Substack cometh, and lo it is good. (Pricing)

Open Thread, 2/11/2018


The podcast that Spencer Wells and I are doing, The Insight, now has got eight episodes up. It’s nice that people are stumbling upon it now. Additionally, we’re pretty satisfied with the uptake. So far. To break out of our “core” audience we need more people to know about us.

First, please subscribe via iTunes, Stitcher or Google Play. Second, mention the podcast on social media. Tell your friends. Third, we have the next two or three podcasts planned, we’re still taking suggestions for ideas and possible guests (so far we’ve had John Hawks and Joe Pickrell on).

I now have Amazon Associates for Canada and the UK. The links to US Amazon items I post on this page should now change depending on your IP.

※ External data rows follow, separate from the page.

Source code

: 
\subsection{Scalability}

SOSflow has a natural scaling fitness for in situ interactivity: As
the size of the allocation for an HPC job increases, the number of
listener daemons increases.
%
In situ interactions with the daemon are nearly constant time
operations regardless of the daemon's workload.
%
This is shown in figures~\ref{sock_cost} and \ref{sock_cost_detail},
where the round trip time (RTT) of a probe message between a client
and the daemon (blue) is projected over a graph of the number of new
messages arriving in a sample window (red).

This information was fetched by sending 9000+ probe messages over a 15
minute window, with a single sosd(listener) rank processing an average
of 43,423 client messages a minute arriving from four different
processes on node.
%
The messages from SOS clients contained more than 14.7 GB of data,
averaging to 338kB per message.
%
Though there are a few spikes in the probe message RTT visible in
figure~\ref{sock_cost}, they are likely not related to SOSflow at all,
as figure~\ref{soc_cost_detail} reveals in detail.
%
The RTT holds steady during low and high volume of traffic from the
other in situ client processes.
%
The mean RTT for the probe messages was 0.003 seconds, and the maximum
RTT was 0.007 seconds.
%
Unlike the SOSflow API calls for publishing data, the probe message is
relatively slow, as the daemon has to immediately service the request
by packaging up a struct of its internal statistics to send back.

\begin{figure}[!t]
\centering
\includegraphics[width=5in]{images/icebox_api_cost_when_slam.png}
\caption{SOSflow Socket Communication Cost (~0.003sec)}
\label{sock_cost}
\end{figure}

Cheddar Man changes the way we think about our ancestors. This is a pretty good article. But a few points. First, anyone who followed the literature would have predicted that Cheddar Man would contribute ~10% of the genomes to modern Britons and that he would lack alleles for light skin, but have them for blue eyes. I can’t believe any of the researchers were shocked in light of the La Brana etc. results. Second, we’re not extremely confident that he had very dark skin after the past few years when it’s clear pigmentation genetics involves more than just a few major loci. Seeing as how selection methods have detected lots of sweeps for skin lightening alleles over the last 5,000 years in Northern Europe, it seems implausible that they were as light as modern Northern Europeans, but not necessarily dark.

Spencer and I will probably an episode of The Insight on Cheddar Man after the documentary is out on the 18th (and the paper, probably in Nature).

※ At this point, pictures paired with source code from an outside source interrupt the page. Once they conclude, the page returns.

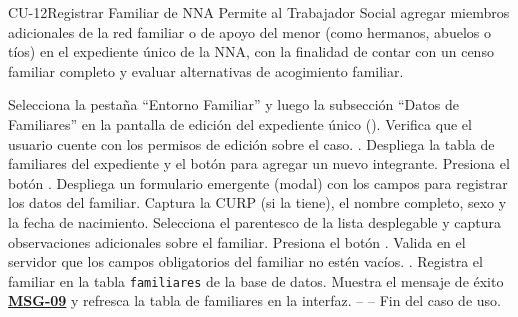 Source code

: \begin{UseCase}{CU-12}{Registrar Familiar de NNA}{
	Permite al Trabajador Social agregar miembros adicionales de la red familiar o de apoyo del menor (como hermanos, abuelos o tíos) en el expediente único de la NNA, con la finalidad de contar con un censo familiar completo y evaluar alternativas de acogimiento familiar.
}
\end{UseCase}

\begin{UCtrayectoria}
	\UCpaso[\UCactor] Selecciona la pestaña ``Entorno Familiar'' y luego la subsección ``Datos de Familiares'' en la pantalla de edición del expediente único ().
	\UCpaso Verifica que el usuario cuente con los permisos de edición sobre el caso. .
	\UCpaso Despliega la tabla de familiares del expediente y el botón para agregar un nuevo integrante.
	\UCpaso[\UCactor] Presiona el botón .
	\UCpaso Despliega un formulario emergente (modal) con los campos para registrar los datos del familiar.
	\UCpaso[\UCactor] Captura la CURP (si la tiene), el nombre completo, sexo y la fecha de nacimiento.
	\UCpaso[\UCactor] Selecciona el parentesco de la lista desplegable y captura observaciones adicionales sobre el familiar.
	\UCpaso[\UCactor] Presiona el botón .
	\UCpaso Valida en el servidor que los campos obligatorios del familiar no estén vacíos. .
	\UCpaso Registra el familiar en la tabla \texttt{familiares} de la base de datos.
	\UCpaso Muestra el mensaje de éxito \hyperlink{mMSG09}{\bf MSG-09} y refresca la tabla de familiares en la interfaz.
	\UCpaso[] -- -- Fin del caso de uso.
\end{UCtrayectoria}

I’ve blogged on female circumcision/FGM before. There are variations of opinion within Islam on this practice. It is mandatory, meritorious, or there is no comment. Muslims from areas where this is not practiced, such as South Asia or the Maghreb, naturally assume that this is a “cultural practice” that has nothing to do with Islam.

This is simply false. The Shafi school of Sunni Islamic jurisprudence considers female circumcision obligatory, for example. The complicated issue is that a) not all women subject to female circumcision/FGM are Muslim, for instance, in Africa, including Egyptian Copts b) not all Muslims are subject to the practice, obviously. These facts allow all sorts of confusions and obfuscations to emerge.

But the bigger issue is that if you are not Muslim it is not really coherent to say that something is a “cultural” practice as opposed to a “religious” one. Religion is part of the culture, and to a great extent on the reflective conscious scale the defining element of culture. Muslims disagree as to the religious acceptability of many practices. Those disagreements are cultural because Islam is cultural.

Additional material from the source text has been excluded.